#### Task inputs

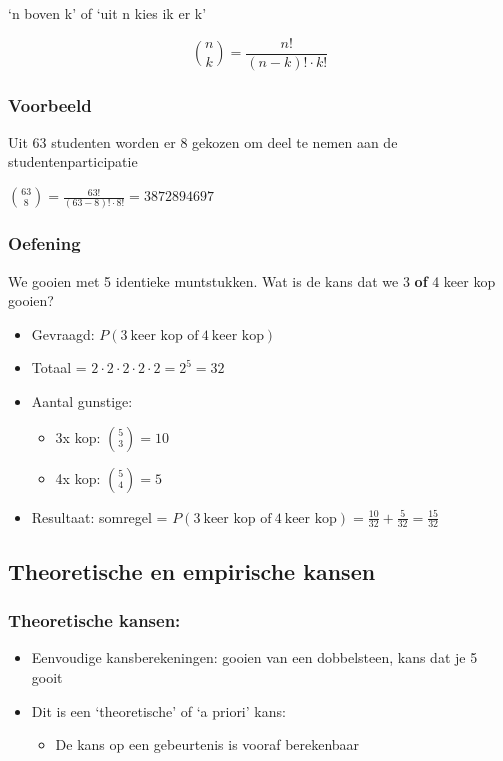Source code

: \documentclass{article}
\begin{document}
`n boven k' of `uit n kies ik er k'

\begin{equation}
    \binom{n}{k} = \frac{n!}{(n-k)! \cdot k!}
\end{equation}

\subsubsection{Voorbeeld}

Uit 63 studenten worden er 8 gekozen om deel te nemen aan de studentenparticipatie

$\binom{63}{8} = \frac{63!}{(63-8)! \cdot 8!} = 3 872 894 697$


\subsubsection{Oefening}

We gooien met 5 identieke muntstukken. Wat is de kans dat we 3 \textbf{of} 4 keer kop gooien?

\begin{itemize}
    \item Gevraagd: $P(3\ \text{keer kop of}\ 4\ \text{keer kop})$
    \item Totaal = $2 \cdot 2 \cdot 2 \cdot 2 \cdot 2 = 2^5 = 32$
    \item Aantal gunstige:
    \begin{itemize}
        \item 3x kop: $\binom{5}{3} = 10$
        \item 4x kop: $\binom{5}{4} = 5$
    \end{itemize}
    \item Resultaat: somregel = $P(3\ \text{keer kop of}\ 4\ \text{keer kop}) = \frac{10}{32} + \frac{5}{32} = \frac{15}{32}$
\end{itemize}

\subsection{Theoretische en empirische kansen}

\subsubsection{Theoretische kansen:}

\begin{itemize}
    \item Eenvoudige kansberekeningen: gooien van een dobbelsteen, kans dat je 5 gooit
    \item Dit is een `theoretische' of `a priori' kans:
    \begin{itemize}
        \item De kans op een gebeurtenis is vooraf berekenbaar
    \end{itemize}
\end{itemize}
\end{document}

#### Exercise
Filter the material above down to the lines that hold the word "cdot".

#### Answer
    \binom{n}{k} = \frac{n!}{(n-k)! \cdot k!}
$\binom{63}{8} = \frac{63!}{(63-8)! \cdot 8!} = 3 872 894 697$
    \item Totaal = $2 \cdot 2 \cdot 2 \cdot 2 \cdot 2 = 2^5 = 32$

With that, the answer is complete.